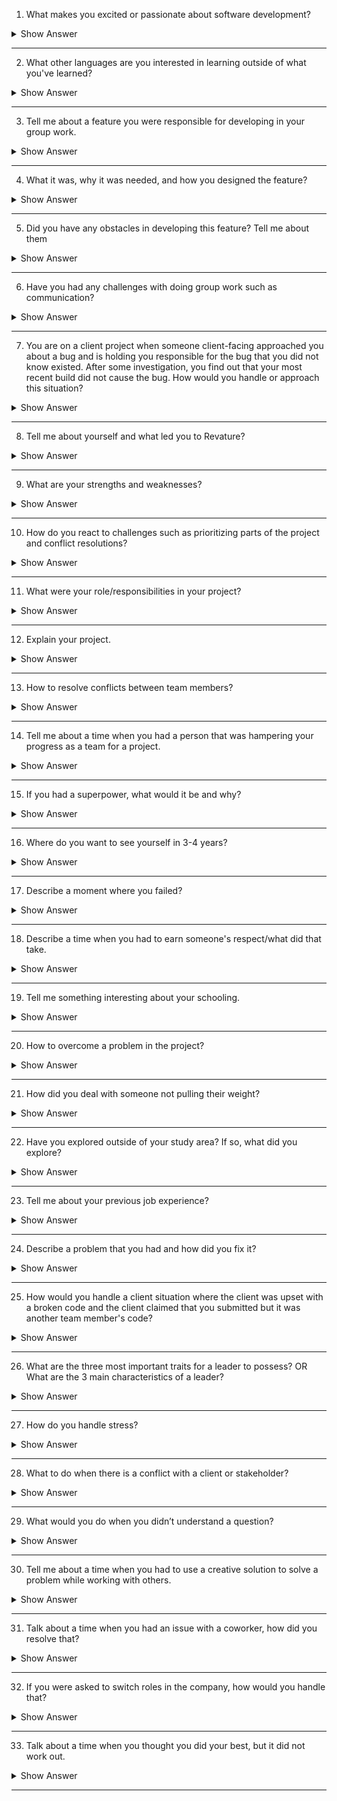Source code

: 1.	What makes you excited or passionate about software development?

<details>
<summary> Show Answer </summary>
<blockquote>
 
Sample Answer 1: I want to be a software developer because designing computer programs lets me use my creative and problem-solving skills. Software development wasn't my initial career path, but I'm glad I discovered it. In college, I originally studied communications. After obtaining my bachelor's degree in communications, I accepted a job as an editor at a publishing firm. I was responsible for correcting grammatical and stylistic mistakes in clients' work. While I was good at my job and worked hard, the position didn't excite me, so I searched for something more fulfilling. I learned more about the subject via online resources and began to teach myself basic concepts. Eventually, I earned a bachelor's degree in computer science. I enjoyed the challenges that my education presented, and I'm very excited to work as a professional software developer and use the versatile skills that this career demands.

Sample answer 2: I am a Mathematics student. In my eyes, Mathematics is the tool used by the nature to communicate with humans. Similarly, programming is the tool used by humans to communicate with computers. It feels like a great achievement when you finally get the code right after weeks of debugging. Seriously, those who have never done programming will never know the feeling. It feels like a savior when you figure out and implement the edge cases beforehand. In short, programming is challenging, gives me thrills, and gives a workout to my brain. That’s why I’m passionate about programming.

</details>
</blockquote>

------------
 
2.	What other languages are you interested in learning outside of what you've learned?

<details>
<summary> Show Answer </summary>
<blockquote>
 
Sample Answer: Related to technical languages and choose an answer on why did you choose that programming language.

Sample answer: I would learn German and Spanish. I choose German because the vocabulary is similar to English. I choose Spanish as its widely spoken. These 2 languages might help me in my career upliftment as well.
 
</details>
</blockquote>
 
-----------


3.	Tell me about a feature you were responsible for developing in your group work. 

<details>
<summary> Show Answer </summary>
<blockquote>
 
Sample answer: I created a utility that helps convert the excel data to a format that my company’s platform supports.

</details>
</blockquote>
 
------------
 
4.	What it was, why it was needed, and how you designed the feature?

<details>
<summary> Show Answer </summary>
<blockquote>
 
Sample answer: A conversion utility that converts all the excel data into a specific format, which was manually done earlier, and when we developed this, it saved a lot of time along with accuracy.
 
</details>
</blockquote>
 
------------

5.	Did you have any obstacles in developing this feature? Tell me about them

<details>
<summary> Show Answer </summary>
<blockquote>
 
Sample answer: I was developing this utility in my available time and I couldn’t spend my work hours. Hence, was concerned about time management but I managed to complete the utility along with my other project works.
 
</details>
</blockquote>
 
--------------

6.	Have you had any challenges with doing group work such as communication?

<details>
<summary> Show Answer </summary>
<blockquote>
 
Sample Answer: 
Lack of clarity
Trust issues
Personality conflicts
Withholding information
Lack of communication
Reduced engagement
Excessive staff numbers
Interior competition
Sample scenario: When I was working with a team of 10 people on a project of content creation, everyone had multiple opinions about executing the task. At times, it led to personal conflicts as well. We, as a team, decided to talk about this and come up with a common strategy that everyone supports and we were successful in accomplishing that. Initially, we had struggled to come up with a common solution due to communication barriers but we figured out ways to resolve and the task is successfully executed.
 
</details>
</blockquote>

---------------


7.	You are on a client project when someone client-facing approached you about a bug and is holding you responsible for the bug that you did not know existed. After some investigation, you find out that your most recent 
build did not cause the bug. How would you handle or approach this situation?

<details>
<summary> Show Answer </summary>
<blockquote>
 
If you are an ethical and empathetic person you own up to this and let the chips fall where they may. You need to ensure that when you notify your client of the fault, you also inform them of how this mistake occurred and how it will never occur again with documented changes in processes and tests to catch any similar issue in the future. Even though the broken code is from someone else and you are not at fault, do not come up with reasons defending your part. Instead, try to take responsibility and come up with solutions to resolve this problem. That way, you portray yourself as a good and responsible team player.

</details>
</blockquote>
 
-------------

8.	Tell me about yourself and what led you to Revature?

<details>
<summary> Show Answer </summary>
<blockquote>
 
Sample Answer: Good morning. I want to thank everyone for giving me this golden opportunity to introduce myself. My name is ABC, and I am from Bombay. I am a computer science graduate from XYZ university. I now work as an intern at Youth Foundation, and I am a big fan of soccer and gymnastics. My goal is to build a successful career as an XYZ, which can help the company and me personally. My strengths are my positive attitude, punctuality, and interpersonal skills. My weakness is my emotional nature. This is all about me. Thanks once again for this wonderful chance.

Revature is a well-reputed company with numerous opportunities on learning platforms. It has got a good working environment and the knowledge and career opportunities that Revature provides is much essential for the current industry. Also, Revature’s business model is unique which made me choose them without a second thought.

</details>
</blockquote>
 
---------------
 
9.	What are your strengths and weaknesses?

<details>
<summary> Show Answer </summary>
<blockquote>
 
Sample Answer: To state my strength and weakness can be a little confusing because both two concepts are the same for me. My quality of being self-motivated. I can work hard and consistently to achieve a goal if that helps me in growing and learning. I can motivate myself to do a task even when there are multiple obstacles, and I can complete it. However, my weakness is being over-self-motivated cause in that process I lose myself and get too goal-oriented it is a team task then my self-goals become a burden for them and as a result, I come across clashes and group breakdowns. I have been working on this for the last few months where I set a limit for myself and the team and try not to affect my goals and objectives and become the pressure for others.

(For the most part, strengths should include your soft skills. This question is mostly asked to check a candidate’s behavioral skills, your technical skills are tested in your technical interview. No, mentioning your weakness will not affect your performance negatively. However, saying that you have no weaknesses will make you sound arrogant.)

</details>
</blockquote>

--------------

10.	How do you react to challenges such as prioritizing parts of the project and conflict resolutions?

<details>
<summary> Show Answer </summary>
<blockquote>

Ways to manage conflict resolution:
1. Talk with the other person
2. Focus on behavior and events, not on personalities
3. Listen carefully
4. Identify points of agreement and disagreement
5. Prioritize the areas of conflict
6. Develop a plan to work on each conflict
7. Follow through on your plan
8. Build on your success

Sample answer: When I am assigned a project, I would segregate the project modules based on the stages of development. I will make sure that the phase is streamlined with the execution along with the entire team. Also, regular one-on-one and proper communication would resolve most of the conflicts. 

</details>
</blockquote>

-------------

11.	What were your role/responsibilities in your project?

<details>
<summary> Show Answer </summary>
<blockquote>

(Should get the details from their respective portfolios)
 
</details>
</blockquote>

-------------

12.	Explain your project.

<details>
<summary> Show Answer </summary>
<blockquote>
 
(Should get the details from their respective portfolios)

</details>
</blockquote>
 
-------------

13.	How to resolve conflicts between team members?

<details>
<summary> Show Answer </summary>
<blockquote>
 
Sample Answer: When faced with a conflict, I like to ask questions and understand my coworker’s perspectives. This helps keep the situation calm and helps them feel like they’re being heard, and after this, I’ve found it’s much easier to come to an agreement or compromise while both staying a lot calmer.

</details>
</blockquote>

---------------

14.	Tell me about a time when you had a person that was hampering your progress as a team for a project.

<details>
<summary> Show Answer </summary>
<blockquote>

Sample Answer:  "I participated in a fellowship program over the summer as a part of my studies. Through the program, I was able to conduct a research project of my using university resources, like the library's special collections archive, to support my work. I worked alongside three other fellows who were taking part in the program and conducting their projects. We collaborated while forming our research questions, and one of my coworkers was particularly negative about my approach to my project. I wanted to understand her concerns, so I asked her about them in one of our collaborative meetings.
Unfortunately, she avoided my question. Afterward, I spoke with my research mentor and asked for her guidance. My mentor advised me to speak with my coworker privately, so I invited her to get coffee with me later that day. During our conversation, I asked for her feedback about my project. I realized she was planning on using the same archive as me to support her research and had concerns regarding the availability of the space and resources. I reassured her that she would have access as well, and together we created a schedule that worked for the both of us."

</details>
</blockquote>

--------------

15.	If you had a superpower, what would it be and why?

<details>
<summary> Show Answer </summary>
<blockquote>

Sample Answer: “My superpower would have to be super-speed, like The Flash. I like to be productive and make the most out of every minute of the day. As it pertains to work, I perform tasks at a torrid pace. This not only keeps me focused and engaged for long periods, but it also allows me to do more than most workers can in a full, 8-hour workday.”


</details>
</blockquote>

--------------

16.	Where do you want to see yourself in 3-4 years?

<details>
<summary> Show Answer </summary>
<blockquote>
 
Sample Answer 1: I firmly believe in self-development and knowledge enhancement, so for sure, I will develop myself and gain more knowledge in the next 5 years to be a better version of myself. So, I and my organization can grow together.

Sample Answer 2: In the next five years, I want to see myself as more responsible, knowledgeable, and experienced. I will make sure that I explore skills and used opportunities so that I can contribute and share my knowledge, see myself learning and growing with every experience and last of course want to be happy.

</details>
</blockquote>

--------------

17.	Describe a moment where you failed?

<details>
<summary> Show Answer </summary>
<blockquote>

Sample Answer: “When I started my first internship, I was overly eager to go the extra mile. I agreed to take on unrealistic deadlines with coworkers. I was late completing at least one task each week, and my coworkers were not happy with me. After that experience, I devised a tracking system to make sure I knew how long each task would realistically take and made sure never to fall behind again. I understand now that it’s better to give a longer timeline and be early than promising the moon and fail to deliver.”

</details>
</blockquote>

---------------

18.	Describe a time when you had to earn someone's respect/what did that take.

<details>
<summary> Show Answer </summary>
<blockquote>

Sample Answer: I believe that respect is something that we must earn through our actions and not demand it. Treating everyone equally, being empathetic, and being courteous would make anyone respect us. All it takes is to treat others in the way that we have to be treated.

</details>
</blockquote>

--------------

19.	Tell me something interesting about your schooling.

<details>
<summary> Show Answer </summary>
<blockquote>
 

Sample answer 1: My school's name is XYZ. It has a big ground. on. Every competition is conducted on the ground only. My school has 90-100 teachers. Our teachers are very polite to every Student. My school is very clean and neat. It has Cameras in every corner. Teachers are not very strict. They always pay attention to each student.

Sample answer 2: School life is a golden era. For me the memories of school life are unforgettable. I used to cherish all the moments of my life. Although I was not much concerned about my career at that time still I knew that I need to work hard in my academics. I use to participate in many co-curricular activities like singing, dancing, debates, something out of waste, sketching and so I was quite popular in my school. And finally, in the last year of my school, I was made the head girl of my school which is the most memorable moment of my life. Not only me I think school days are memorable for everyone.
 
</blockquote> 
</details>

----------

20.	How to overcome a problem in the project?

<details>
<summary> Show Answer </summary>
<blockquote>
 
Sample answer 1: At my current job, a client called late Friday afternoon with an urgent question about their project status. Usually, my boss directly interacts with our clients, but he'd already left for the weekend. I told the client that while I might not know the exact answer, I could help because I was also working on the project. The client was fine with that. We worked through the question together, and I was able to provide enough information that the client felt the rest could wait until Monday. I left a detailed note for my boss asking him to check in with the client on Monday.

Sample answer 2: When the software development of our new product stalled, I coordinated the team that managed to get the schedule back on track. We were able to successfully troubleshoot the issues and solve the problems, within a very short period, and without completely burning out our team. I was able to do this by motivating the senior engineering team to brainstorm a technologically innovative solution that would solve the customer’s issues with fewer development hours on our end.
 
</details>
</blockquote>

-------------

21.	How did you deal with someone not pulling their weight?

<details>
<summary> Show Answer </summary>
<blockquote>
 
Sample answer 1: I had a colleague who always wanted things done his way, invariably getting into confrontations with many co-workers. I had to team up with him on a month-long social media campaign to develop creative post ideas and strategically schedule them for maximum reach and engagement. I was tactful and kept my cool throughout. When we disagreed, I heard him out. If I still believed that my idea was better, I supported it with enough data and proven theories to convince him. Ultimately, the campaign was a success, and my colleague came to respect me greatly.

Sample answer 2: A team member was finding it difficult to contribute because they were unclear as to what their role was. I helped resolve the situation by creating a more detailed work plan that specified each member's role and responsibilities on the project.
 
</details>
</blockquote>
 
-----------

22.	Have you explored outside of your study area? If so, what did you explore?

<details>
<summary> Show Answer </summary>
<blockquote>
 
Sample Answer: My outside interests are spending quality time with my family, watching Anime, and playing games.

Sample Answer: Cricket is my outside interest. In my free time, I spend more time on this game. Play and watch cricket matches and spend time with my family. Also, I love to play guitar and like photography.
 
</details>
</blockquote>
 
------------
23.	Tell me about your previous job experience?

<details>
<summary> Show Answer </summary>
<blockquote>
 
Sample answer 1: Most of my professional experience has led me up to this administrative secretary role. I’ve been working in the field for almost ten years now. I got my first position as an office assistant when I was 18 – a position that required a lot of communication with both co-workers and customers. I’m interested in this position specifically because it would allow me to expand my leadership potential and continue working in an environment in which I have a great deal of experience.

Sample answer 2: The last time I worked as a language assistant, I found the work interesting but sometimes hard. I learned a lot from my work experience. On one occasion I found two boys fighting in the playground. I managed to calm them down by being calm myself. I asked them what had happened and helped them to resolve their fight themselves. I thought that in a situation like that I would get angry myself, and perhaps take sides, but I did not.  I think that this was a great lesson for me.
 
</details>
</blockquote>
 
------------

24.	Describe a problem that you had and how did you fix it?

<details>
<summary> Show Answer </summary>
<blockquote>
 
Sample answer 1: I feel that the best way to deal with any challenges is to meet them head-on. When I found that one of my colleagues was saying things that weren't true behind my back, I went to them and talked it through. It turned out they had misunderstood what I had said, and I was able to set the record straight with them, and my supervisor.

Sample answer 2: Once I found a major flaw in the work of one of the most senior members of the department, which could have been very costly to the company if it had been overlooked. I went directly to them and called it to their attention so they could fix it before it affected the outcome.
 
</details>
</blockquote>

--------------
25.	How would you handle a client situation where the client was upset with a broken code and the client claimed that you submitted but it was another team member's code?

<details>
<summary> Show Answer </summary>
<blockquote>
 
•	Empathy is key
•	Saying Sorry
•	Own up and explain what went wrong
If you are an ethical and empathetic person you own up to this and let the chips fall where they may. You need to ensure that when you notify your client of the fault, you also inform them of how this mistake occurred and how it will never occur again with documented changes in processes and tests to catch any similar issue in the future. Even though the broken code is from someone else and you are not at fault, do not come up with reasons defending your part. Instead, try to take responsibility and come up with solutions to resolve this problem. That way, you portray yourself as a good and responsible team player.

</details>
</blockquote>
 
-------------
 
26.	What are the three most important traits for a leader to possess? 
OR
What are the 3 main characteristics of a leader?

<details>
<summary> Show Answer </summary>
<blockquote>
 
Sample answer 1: 
•	Have clear goals and objectives
•	Motivate and support their team members and provide them with the right direction
•	Be empathetic and accountable

Sample answer 2:
•	Inspire Trust
•	Create Vision
•	Execute Strategy
•	Coach Potential
 
</details>
</blockquote>

--------------

27.	How do you handle stress?

<details>
<summary> Show Answer </summary>
<blockquote>
 
Sample answer 1: I'm not a person who has a difficult time with stress. When I'm under pressure, I focus and get the job done. I find it exhilarating to be in a dynamic environment where the pressure is on.

Sample answer 2: When stress does inevitably arise, planning helps me to tackle the situation one step at a time to prioritize what needs to be done efficiently for myself and my colleagues. Some of my best work in streamlining processes has come from stressful situations.

</details>
</blockquote>
 
------------
 
28.	What to do when there is a conflict with a client or stakeholder?

<details>
<summary> Show Answer </summary>
<blockquote>
 
•	Turn conflict into problem-solving
•	Determine if the problem is worth discussing
•	Use the right body language
•	Focus on the facts, not on personal opinions
•	Allow everyone to speak
•	Be mindful of the language
•	Refocus the client on the impact
•	Approach the problem with empathy
Sample answer: I actively readjust my attitude during a conflict situation. This means that I strive to listen to the other person’s point of view without becoming defensive. I also attempt to move the confrontation to a private space to avoid further complications

</details>
</blockquote>
 
------------ 

29.	What would you do when you didn’t understand a question?

<details>
<summary> Show Answer </summary>
<blockquote>
 
Sample answer 1: “I’m sorry, but I didn’t understand the question. Could you say that again, please?”
Sample answer 2: “I’m sorry, but I didn’t quite hear you. Could you say that again, please?”

</details>
</blockquote>
 
-------------
 
30.	Tell me about a time when you had to use a creative solution to solve a problem while working with others.

<details>
<summary> Show Answer </summary>
<blockquote>
 
1. Define the (right) problem
2. Check your mindset
3. Empathize with the players
4. Connect with your purpose
5. Generate ideas
6. Make small bets
7. Get feedback/evaluate options
8. Start again
Sample answer: In my last job, I had to do quite a bit of problem-solving related to our shift scheduling. We had four people quit within a week and the department was severely understaffed. I coordinated a ramp-up of our hiring efforts, I got approval from the department head to offer bonuses for overtime work, and then I found eight employees who were willing to do overtime this month. I think the key problem-solving skills here were taking initiative, communicating clearly, and reacting quickly to solve this problem before it became an even bigger issue.

</details>
</blockquote>
 
------------ 
 
31.	Talk about a time when you had an issue with a coworker, how did you resolve that?

<details>
<summary> Show Answer </summary>
<blockquote>
 
Sample answer 1: Once, a co-worker and I disagreed on the way an unsatisfied customer was dealt with. I decided to meet with them one on one to talk and resolve our dispute peacefully. We both agreed that our goal was to keep the customer happy and came to a compromise that consisted of both of our ideas.

Sample answer 2: I’ve learned that disagreements and conflicts are part of work whether I like it or not. I’ve also learned that, without conflict, there’s no progress. So, if a conflict arises, that means there’s room for progress and scope for improvement in that space. I must tread carefully and take it slowly so as not to offend others or complicate circumstances. I take enough time to assess the situation and once I gain a clear understanding of the situation, I will take care of them to resolve the conflict.

</details>
</blockquote>
 
------------- 
 
32.	If you were asked to switch roles in the company, how would you handle that?

<details>
<summary> Show Answer </summary>
<blockquote>
 
Sample answer 1: When I was promoted from sales clerk to store manager, I was nervous about the changes that would come along with my transition into a leadership role. There have been moments in my career when I have looked to others to act as leaders because I was intimidated by the responsibility of managing a team. I overcame that fear, and through my strong leadership and interpersonal skills, we received a good rating of employee satisfaction on our most recent survey.

Sample answer 2: I manage change by first seeking to understand the reason for the change. I then immediately changed as needed to support the workplace and my team. As someone who seeks ways to improve my work environment, I welcome change.

</details>
</blockquote>
 
-----------
 
33.	Talk about a time when you thought you did your best, but it did not work out.

<details>
<summary> Show Answer </summary>
<blockquote>
 
The best way to answer this question is to talk about a specific example of a time you made a mistake: Briefly explain what the mistake was, but don't dwell on it. Quickly switch over to what you learned or how you improved, after making that mistake.

Sample Answer: One thing I have learned from past mistakes is when to ask for help. I have learned that it is far better to ask for clarification and solve an issue right away than to be unsure. I know that your company emphasizes teamwork and the need to be in constant communication with one another, and I think my ability to ask (and answer) questions of my peers would help me fit in very well with your company culture.

</details>
</blockquote>

--------------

- - - -

= What the task requires =
Among the lines of the data, which ones contain the word "another"? Show them.

= Output for this task =
25.	How would you handle a client situation where the client was upset with a broken code and the client claimed that you submitted but it was another team member's code?
Sample Answer: One thing I have learned from past mistakes is when to ask for help. I have learned that it is far better to ask for clarification and solve an issue right away than to be unsure. I know that your company emphasizes teamwork and the need to be in constant communication with one another, and I think my ability to ask (and answer) questions of my peers would help me fit in very well with your company culture.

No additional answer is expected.